--- Records shown ---
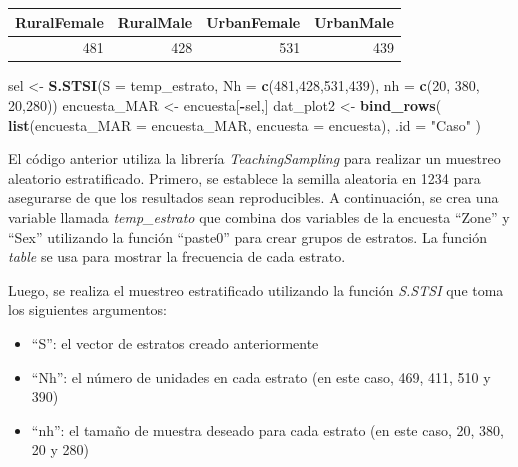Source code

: \documentclass[
  spanish,
  12pt,
]{book}
\newenvironment{Shaded}{\begin{snugshade}}{\end{snugshade}}
\newcommand{\AttributeTok}[1]{\textcolor[rgb]{0.13,0.29,0.53}{#1}}
\newcommand{\DecValTok}[1]{\textcolor[rgb]{0.00,0.00,0.81}{#1}}
\newcommand{\FunctionTok}[1]{\textcolor[rgb]{0.13,0.29,0.53}{\textbf{#1}}}
\newcommand{\NormalTok}[1]{#1}
\newcommand{\OtherTok}[1]{\textcolor[rgb]{0.56,0.35,0.01}{#1}}
\newcommand{\SpecialCharTok}[1]{\textcolor[rgb]{0.81,0.36,0.00}{\textbf{#1}}}
\newcommand{\StringTok}[1]{\textcolor[rgb]{0.31,0.60,0.02}{#1}}
\providecommand{\tightlist}{%
  \setlength{\itemsep}{0pt}\setlength{\parskip}{0pt}}
\begin{document}
\begin{tabular}{r|r|r|r}
\hline
RuralFemale & RuralMale & UrbanFemale & UrbanMale\\
\hline
481 & 428 & 531 & 439\\
\hline
\end{tabular}

\begin{Shaded}
\begin{Highlighting}[]
\NormalTok{sel }\OtherTok{\textless{}{-}} \FunctionTok{S.STSI}\NormalTok{(}\AttributeTok{S =}\NormalTok{ temp\_estrato, }
              \AttributeTok{Nh =} \FunctionTok{c}\NormalTok{(}\DecValTok{481}\NormalTok{,}\DecValTok{428}\NormalTok{,}\DecValTok{531}\NormalTok{,}\DecValTok{439}\NormalTok{),}
              \AttributeTok{nh =} \FunctionTok{c}\NormalTok{(}\DecValTok{20}\NormalTok{, }\DecValTok{380}\NormalTok{, }\DecValTok{20}\NormalTok{,}\DecValTok{280}\NormalTok{))}
\NormalTok{encuesta\_MAR }\OtherTok{\textless{}{-}}\NormalTok{ encuesta[}\SpecialCharTok{{-}}\NormalTok{sel,]}
\NormalTok{dat\_plot2 }\OtherTok{\textless{}{-}} \FunctionTok{bind\_rows}\NormalTok{(}
  \FunctionTok{list}\NormalTok{(}\AttributeTok{encuesta\_MAR =}\NormalTok{ encuesta\_MAR,}
       \AttributeTok{encuesta =}\NormalTok{ encuesta), }\AttributeTok{.id =} \StringTok{"Caso"}\NormalTok{  )}
\end{Highlighting}
\end{Shaded}

El código anterior utiliza la librería \emph{TeachingSampling} para realizar un muestreo aleatorio estratificado. Primero, se establece la semilla aleatoria en 1234 para asegurarse de que los resultados sean reproducibles. A continuación, se crea una variable llamada \emph{temp\_estrato} que combina dos variables de la encuesta ``Zone'' y ``Sex'' utilizando la función ``paste0'' para crear grupos de estratos. La función \emph{table} se usa para mostrar la frecuencia de cada estrato.

Luego, se realiza el muestreo estratificado utilizando la función \emph{S.STSI} que toma los siguientes argumentos:

\begin{itemize}
\tightlist
\item
  ``S'': el vector de estratos creado anteriormente
\item
  ``Nh'': el número de unidades en cada estrato (en este caso, 469, 411, 510 y 390)
\item
  ``nh'': el tamaño de muestra deseado para cada estrato (en este caso, 20, 380, 20 y 280)
\end{itemize}
\end{document}
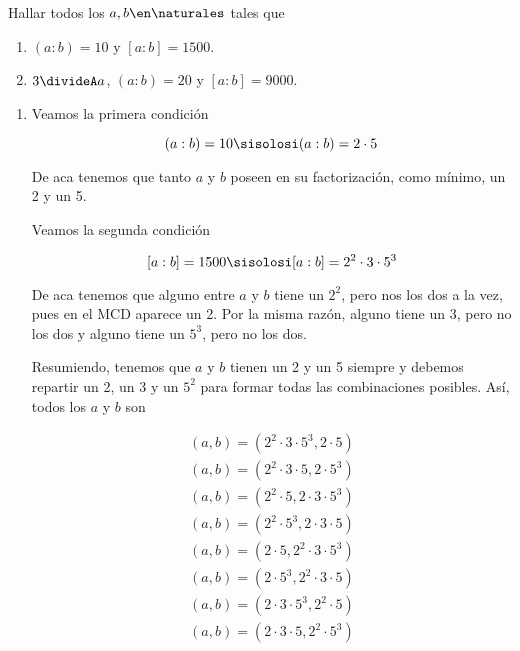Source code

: \begin{enunciado}{\ejercicio}
    Hallar todos los $a,b \en \naturales$ tales que 
    \begin{multicols}{2}
      \begin{enumerate}[label=(\alph*)]
        \item $(a:b)=10$ y $[a:b]=1500$.
        \item $3 \divideA a$, $(a:b)=20$ y $[a:b]=9000$.
      \end{enumerate}
    \end{multicols}
\end{enunciado}

\begin{enumerate}[label=(\alph*)]

    \item 

    Veamos la primera condición

    $$
    (a:b)=10
    \sisolosi
    (a:b)= 2 \cdot 5
    $$

    De aca tenemos que tanto $a$ y $b$ poseen en su factorización, como mínimo, un 2 y un 5. \bigskip

    Veamos la segunda condición

    $$
    [a:b]=1500
    \sisolosi
    [a:b]=2^2 \cdot 3 \cdot 5^3
    $$

    De aca tenemos que alguno entre $a$ y $b$ tiene un $2^2$, pero nos los dos a la vez, pues en el MCD aparece un 2. Por la misma razón,
    alguno tiene un 3, pero no los dos y alguno tiene un $5^3$, pero no los dos. \bigskip

    Resumiendo, tenemos que $a$ y $b$ tienen un 2 y un 5 siempre y debemos repartir un 2, un 3 y un $5^2$ 
    para formar todas las combinaciones posibles. Así, todos los $a$ y $b$ son 

    \begin{align*}
        (a,b)= \boxed{(2^2 \cdot 3 \cdot 5^3 , 2 \cdot 5)} \\
        (a,b)= \boxed{(2^2 \cdot 3 \cdot 5 , 2 \cdot 5^3)} \\
        (a,b)= \boxed{(2^2 \cdot 5 , 2 \cdot 3 \cdot 5^3)} \\
        (a,b)= \boxed{(2^2 \cdot 5^3 , 2 \cdot 3 \cdot 5)} \\
        (a,b)= \boxed{(2 \cdot 5 , 2^2 \cdot 3 \cdot 5^3)} \\
        (a,b)= \boxed{(2 \cdot 5^3 , 2^2 \cdot 3 \cdot 5)} \\
        (a,b)= \boxed{(2 \cdot 3 \cdot 5^3 , 2^2 \cdot 5)} \\
        (a,b)= \boxed{(2 \cdot 3 \cdot 5 , 2^2 \cdot 5^3)} \\
    \end{align*}



\end{enumerate}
---
### What the task asks
How many of the lines in the material hold the word "estratificado"? Give that number alone.

### Answer space
2